Hah! I have to have it on an odd number. And prime is better. (Fun fact: Every prime number larger than 3 is one away from a multiple of 6. Not as profound as it sounds, though, really ..... Two away from a multiple of six would be even, three away from a multiple of six would be treble, and you can't get further than 3 away from a multiple of six .....)That better be with a j ..... If it's not too complex .....
Anyway, quick electronics lesson. All electronic components work by means of foul-smelling purplish-blue smoke. As long as all the smoke stays inside, the device will continue to function as intended. Resistors contain an awkward zig-zaggy path for the current to flow through, or some sort of chamber that acts as a damper, so you need more volts to push the same number of amps through. Capacitors contain an elastic membrane, which bounces the current-carrying smoke particles back out the way they came when the pressure is removed or reversed. Inductors contain very heavy current-carrying smoke particles, so you have to push for a long time to get a current to flow and then inertia makes it carry on for a bit even after you let go (as many an ex-transistor that used to be switching a relay coil would attest, should you happen to have a Ouija board handy. That's what that backwards diode is for.)It's deceptive, how a space in the form of a cube just ten centimetres in each direction holds a litre of water, weighing 1 kg. plus whatever impurities are dissolved in it, and how that adds up. I can visualise eight cubic metres of water. It looks pretty innocuous. And it's only exerting at most 0.2 of an atmosphere of pressure on the cistern .....
It would take about 1.4 seconds to reach the ground. By this time it's probably going to have broken up, not stayed in one pseudo-solid lump. The shrapnel from the tank will have been slowed down some by air resistance, so the water's going to get you first.
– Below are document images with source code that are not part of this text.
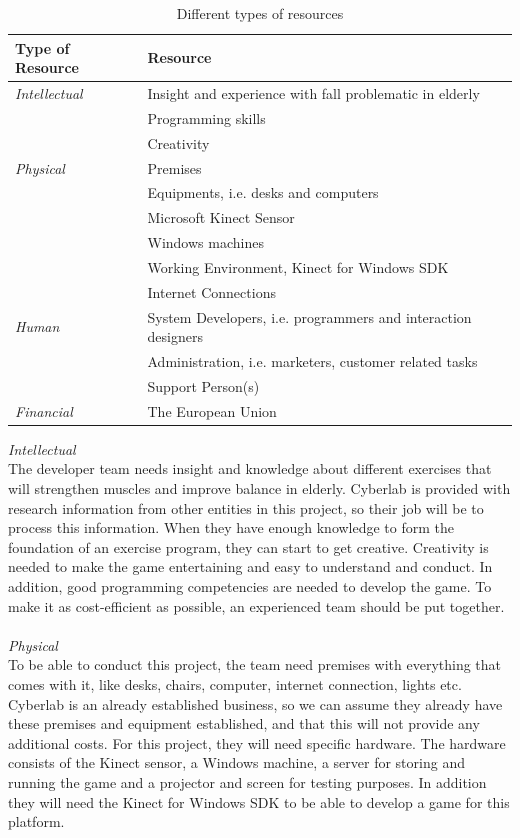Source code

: \begin{table}
\centering
    \begin{tabular}{|l|l|}
        \hline
       \textbf{Type of Resource} & \textbf{Resource}  \\ \hline
       \emph{Intellectual} & Insight and experience with fall problematic in elderly \\ \cline{2-2}
        & Programming skills \\ \cline{2-2}
	 	& Creativity \\ \hline
	   \emph{Physical} & Premises \\ \cline{2-2}
	   	& Equipments, i.e. desks and computers  \\ \cline{2-2}
	   	& Microsoft Kinect Sensor \\ \cline{2-2}
	   	& Windows machines \\ \cline{2-2}
	   	& Working Environment, Kinect for Windows SDK \\ \cline{2-2}
	   	& Internet Connections \\ \hline
	   \emph{Human} & System Developers, i.e. programmers and interaction designers \\ \cline{2-2}
	   	& Administration, i.e. marketers, customer related tasks \\ \cline{2-2}
	   	& Support Person(s) \\ \hline
	   \emph{Financial} & The European Union \\
        \hline
    \end{tabular}
    \caption[Resources]{Different types of resources}
    \label{tab:Resources}
\end{table} 
\emph{Intellectual} \\ The developer team needs insight and knowledge about different exercises that will strengthen muscles and improve balance in elderly. Cyberlab is provided with research information from other entities in this project, so their job will be to process this information. When they have enough knowledge to form the foundation of an exercise program, they can start to get creative. Creativity is needed to make the game entertaining and easy to understand and conduct. In addition, good programming competencies are needed to develop the game. To make it as cost-efficient as possible, an experienced team should be put together. \\ \\
\emph{Physical} \\ To be able to conduct this project, the team need premises with everything that comes with it, like desks, chairs, computer, internet connection, lights etc. Cyberlab is an already established business, so we can assume they already have these premises and equipment established, and that this will not provide any additional costs. For this project, they will need specific hardware. The hardware consists of the Kinect sensor, a Windows machine, a server for storing and running the game and a projector and screen for testing purposes. In addition they will need the Kinect for Windows SDK to be able to develop a game for this platform.\\ \\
But there'll be some bits over a metre across waiting to slice you neatly in half. Just a question of whether it will be a big lump that crushes you, a smaller lump that washes right over your face and drowns you; or whether it will have already hit the ground and attacked you horizontally this time, knocking you off balance and washing over you.
Did you have an "Oh dear, this must be the end, then" moment, or were you lucky enough to miss it altogether?